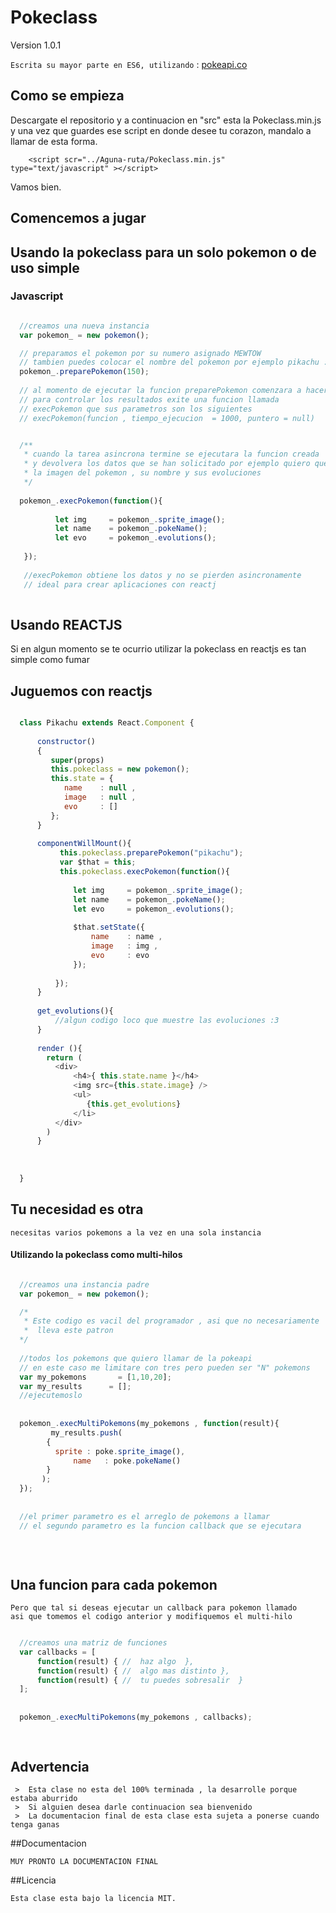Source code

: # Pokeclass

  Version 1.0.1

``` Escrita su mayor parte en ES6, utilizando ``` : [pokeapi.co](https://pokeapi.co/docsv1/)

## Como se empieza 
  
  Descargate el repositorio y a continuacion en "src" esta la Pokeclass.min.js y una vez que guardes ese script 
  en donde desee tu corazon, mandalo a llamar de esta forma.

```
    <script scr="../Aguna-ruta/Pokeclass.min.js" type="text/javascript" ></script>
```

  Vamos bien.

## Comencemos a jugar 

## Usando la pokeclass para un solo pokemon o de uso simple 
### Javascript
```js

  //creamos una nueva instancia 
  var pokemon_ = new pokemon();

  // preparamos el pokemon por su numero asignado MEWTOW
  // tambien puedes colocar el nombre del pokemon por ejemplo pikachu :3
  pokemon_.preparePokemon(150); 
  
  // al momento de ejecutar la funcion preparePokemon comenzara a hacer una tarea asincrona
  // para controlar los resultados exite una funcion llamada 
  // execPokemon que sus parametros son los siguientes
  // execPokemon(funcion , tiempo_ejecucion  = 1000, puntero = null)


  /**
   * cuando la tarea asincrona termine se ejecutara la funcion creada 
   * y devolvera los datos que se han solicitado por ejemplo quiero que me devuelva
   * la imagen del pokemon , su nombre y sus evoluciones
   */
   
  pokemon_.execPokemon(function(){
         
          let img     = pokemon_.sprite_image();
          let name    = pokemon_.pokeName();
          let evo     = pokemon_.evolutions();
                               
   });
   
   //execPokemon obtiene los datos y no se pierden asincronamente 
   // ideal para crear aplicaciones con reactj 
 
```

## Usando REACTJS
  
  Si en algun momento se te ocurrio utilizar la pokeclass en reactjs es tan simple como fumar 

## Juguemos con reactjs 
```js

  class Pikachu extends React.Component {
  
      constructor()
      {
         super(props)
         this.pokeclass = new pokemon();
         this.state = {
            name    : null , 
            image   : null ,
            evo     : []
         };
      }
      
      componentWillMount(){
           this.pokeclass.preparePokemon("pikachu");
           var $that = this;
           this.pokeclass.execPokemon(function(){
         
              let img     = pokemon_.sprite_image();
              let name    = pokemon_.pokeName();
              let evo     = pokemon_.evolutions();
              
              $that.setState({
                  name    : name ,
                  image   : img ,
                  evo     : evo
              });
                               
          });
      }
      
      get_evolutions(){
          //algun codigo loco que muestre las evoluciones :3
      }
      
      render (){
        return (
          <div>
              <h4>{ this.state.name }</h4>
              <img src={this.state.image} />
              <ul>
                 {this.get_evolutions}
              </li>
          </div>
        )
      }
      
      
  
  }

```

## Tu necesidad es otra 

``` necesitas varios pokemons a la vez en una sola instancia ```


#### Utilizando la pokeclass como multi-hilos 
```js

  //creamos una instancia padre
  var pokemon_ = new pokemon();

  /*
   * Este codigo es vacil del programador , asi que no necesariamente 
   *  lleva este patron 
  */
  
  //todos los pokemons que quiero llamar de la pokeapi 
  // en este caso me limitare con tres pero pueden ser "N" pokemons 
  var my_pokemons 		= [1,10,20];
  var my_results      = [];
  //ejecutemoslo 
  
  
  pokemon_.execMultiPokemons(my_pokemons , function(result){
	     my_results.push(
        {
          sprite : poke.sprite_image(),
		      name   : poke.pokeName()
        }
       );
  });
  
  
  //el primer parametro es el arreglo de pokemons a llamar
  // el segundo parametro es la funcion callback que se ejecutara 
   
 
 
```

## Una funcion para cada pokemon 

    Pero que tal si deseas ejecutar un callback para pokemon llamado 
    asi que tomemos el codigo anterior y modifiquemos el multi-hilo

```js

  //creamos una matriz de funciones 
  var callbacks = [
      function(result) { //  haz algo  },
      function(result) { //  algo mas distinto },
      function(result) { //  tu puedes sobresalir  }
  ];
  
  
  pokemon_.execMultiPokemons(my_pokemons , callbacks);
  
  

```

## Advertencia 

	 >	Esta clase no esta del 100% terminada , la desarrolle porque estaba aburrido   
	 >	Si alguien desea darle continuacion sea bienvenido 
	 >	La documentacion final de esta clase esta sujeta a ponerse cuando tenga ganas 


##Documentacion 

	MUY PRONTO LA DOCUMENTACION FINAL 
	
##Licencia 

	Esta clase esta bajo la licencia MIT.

**DIRECTIONS FOR THIS TASK**
Each line that mentions the string "tarea" must be copied from the listing.

**RESULT**
  // al momento de ejecutar la funcion preparePokemon comenzara a hacer una tarea asincrona
   * cuando la tarea asincrona termine se ejecutara la funcion creada 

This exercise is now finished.